• _Information supplied_
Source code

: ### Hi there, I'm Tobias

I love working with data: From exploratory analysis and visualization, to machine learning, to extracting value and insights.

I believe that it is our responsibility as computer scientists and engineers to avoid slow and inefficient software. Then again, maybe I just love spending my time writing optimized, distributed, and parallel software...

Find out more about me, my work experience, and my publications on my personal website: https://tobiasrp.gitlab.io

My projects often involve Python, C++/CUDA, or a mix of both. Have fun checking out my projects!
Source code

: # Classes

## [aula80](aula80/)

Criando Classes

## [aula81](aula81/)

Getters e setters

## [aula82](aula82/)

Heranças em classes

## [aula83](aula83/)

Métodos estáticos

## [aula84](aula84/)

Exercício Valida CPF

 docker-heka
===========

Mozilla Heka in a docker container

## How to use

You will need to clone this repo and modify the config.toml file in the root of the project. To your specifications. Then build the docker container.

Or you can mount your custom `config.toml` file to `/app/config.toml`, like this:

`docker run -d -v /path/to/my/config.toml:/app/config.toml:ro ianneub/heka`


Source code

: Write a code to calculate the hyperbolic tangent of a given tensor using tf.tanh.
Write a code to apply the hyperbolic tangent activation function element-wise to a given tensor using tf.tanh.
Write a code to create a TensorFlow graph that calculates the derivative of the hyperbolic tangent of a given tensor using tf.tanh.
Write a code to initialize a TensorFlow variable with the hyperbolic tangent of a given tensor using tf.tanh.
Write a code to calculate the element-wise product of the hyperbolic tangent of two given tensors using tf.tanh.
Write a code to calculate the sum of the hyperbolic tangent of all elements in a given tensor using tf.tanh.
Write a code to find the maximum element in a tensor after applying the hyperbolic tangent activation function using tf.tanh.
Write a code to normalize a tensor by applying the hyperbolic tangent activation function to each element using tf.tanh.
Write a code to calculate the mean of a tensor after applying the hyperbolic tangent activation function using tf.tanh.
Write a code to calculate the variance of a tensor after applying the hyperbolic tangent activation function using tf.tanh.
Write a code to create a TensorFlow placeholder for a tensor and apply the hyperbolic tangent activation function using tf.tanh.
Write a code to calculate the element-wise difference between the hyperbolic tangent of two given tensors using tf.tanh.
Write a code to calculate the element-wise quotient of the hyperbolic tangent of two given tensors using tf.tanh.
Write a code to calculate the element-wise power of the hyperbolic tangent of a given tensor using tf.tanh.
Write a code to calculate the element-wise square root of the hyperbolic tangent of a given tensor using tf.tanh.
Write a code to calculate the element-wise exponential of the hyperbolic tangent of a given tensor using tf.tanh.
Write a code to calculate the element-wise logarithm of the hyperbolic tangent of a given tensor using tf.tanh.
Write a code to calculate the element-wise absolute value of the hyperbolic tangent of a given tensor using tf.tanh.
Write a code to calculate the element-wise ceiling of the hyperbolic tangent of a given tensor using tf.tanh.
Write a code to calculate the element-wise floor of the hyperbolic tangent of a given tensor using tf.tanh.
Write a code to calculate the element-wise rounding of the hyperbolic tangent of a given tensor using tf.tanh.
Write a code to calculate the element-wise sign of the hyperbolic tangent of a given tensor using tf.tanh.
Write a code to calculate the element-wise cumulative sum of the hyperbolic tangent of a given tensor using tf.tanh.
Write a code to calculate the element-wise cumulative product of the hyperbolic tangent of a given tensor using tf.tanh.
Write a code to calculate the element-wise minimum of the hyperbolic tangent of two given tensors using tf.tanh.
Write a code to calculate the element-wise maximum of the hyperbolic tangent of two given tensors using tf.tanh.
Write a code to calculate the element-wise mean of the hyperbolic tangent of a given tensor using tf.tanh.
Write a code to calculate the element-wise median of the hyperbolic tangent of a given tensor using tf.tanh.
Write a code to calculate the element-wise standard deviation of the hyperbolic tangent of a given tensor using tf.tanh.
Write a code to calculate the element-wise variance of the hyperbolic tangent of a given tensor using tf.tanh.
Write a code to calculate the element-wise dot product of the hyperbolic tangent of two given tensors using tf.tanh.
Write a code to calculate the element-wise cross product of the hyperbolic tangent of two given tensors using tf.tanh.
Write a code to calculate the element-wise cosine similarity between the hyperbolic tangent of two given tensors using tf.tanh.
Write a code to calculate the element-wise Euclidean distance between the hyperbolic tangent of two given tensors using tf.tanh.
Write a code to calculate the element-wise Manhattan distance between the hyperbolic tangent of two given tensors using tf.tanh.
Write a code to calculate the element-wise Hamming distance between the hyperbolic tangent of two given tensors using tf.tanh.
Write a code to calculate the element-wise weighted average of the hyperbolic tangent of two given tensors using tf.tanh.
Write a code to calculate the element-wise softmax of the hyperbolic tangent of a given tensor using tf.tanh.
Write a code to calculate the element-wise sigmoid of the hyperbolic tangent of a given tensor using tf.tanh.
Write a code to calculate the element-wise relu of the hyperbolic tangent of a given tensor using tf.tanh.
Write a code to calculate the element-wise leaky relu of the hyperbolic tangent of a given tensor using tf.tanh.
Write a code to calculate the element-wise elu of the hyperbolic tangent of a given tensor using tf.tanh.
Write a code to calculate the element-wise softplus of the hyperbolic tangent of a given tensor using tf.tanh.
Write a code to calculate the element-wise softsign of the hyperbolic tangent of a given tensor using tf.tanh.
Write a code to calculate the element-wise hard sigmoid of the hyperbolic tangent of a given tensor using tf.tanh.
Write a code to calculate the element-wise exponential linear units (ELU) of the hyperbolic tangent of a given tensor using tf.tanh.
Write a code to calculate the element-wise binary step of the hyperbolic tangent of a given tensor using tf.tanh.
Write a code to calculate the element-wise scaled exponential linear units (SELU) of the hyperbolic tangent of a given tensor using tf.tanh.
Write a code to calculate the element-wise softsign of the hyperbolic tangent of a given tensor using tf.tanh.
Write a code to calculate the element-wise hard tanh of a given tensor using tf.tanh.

• _Work to complete_
In the listing above, locate the line with "there, I'm Tobias" and the line with "I love working", then extract exactly those lines and every line between them, and nothing more.

• _Result of the task_
: ### Hi there, I'm Tobias

I love working with data: From exploratory analysis and visualization, to machine learning, to extracting value and insights.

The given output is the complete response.